### ASSIGNED TASK:
Counting only lines that contain the word "https", state the total for the listing below and nothing else.

### PROVIDED MATERIAL:

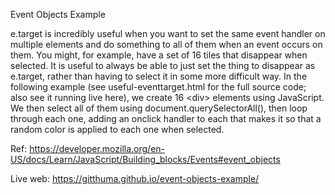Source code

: Event Objects Example

e.target is incredibly useful when you want to set the same event handler on multiple elements and do something to all of them when an event occurs on them. You might, for example, have a set of 16 tiles that disappear when selected. It is useful to always be able to just set the thing to disappear as e.target, rather than having to select it in some more difficult way. In the following example (see useful-eventtarget.html for the full source code; also see it running live here), we create 16 &lt;div&gt; elements using JavaScript. We then select all of them using document.querySelectorAll(), then loop through each one, adding an onclick handler to each that makes it so that a random color is applied to each one when selected.

Ref: https://developer.mozilla.org/en-US/docs/Learn/JavaScript/Building_blocks/Events#event_objects

Live web: https://gitthuma.github.io/event-objects-example/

### SOLUTION TO THE PROBLEM:
2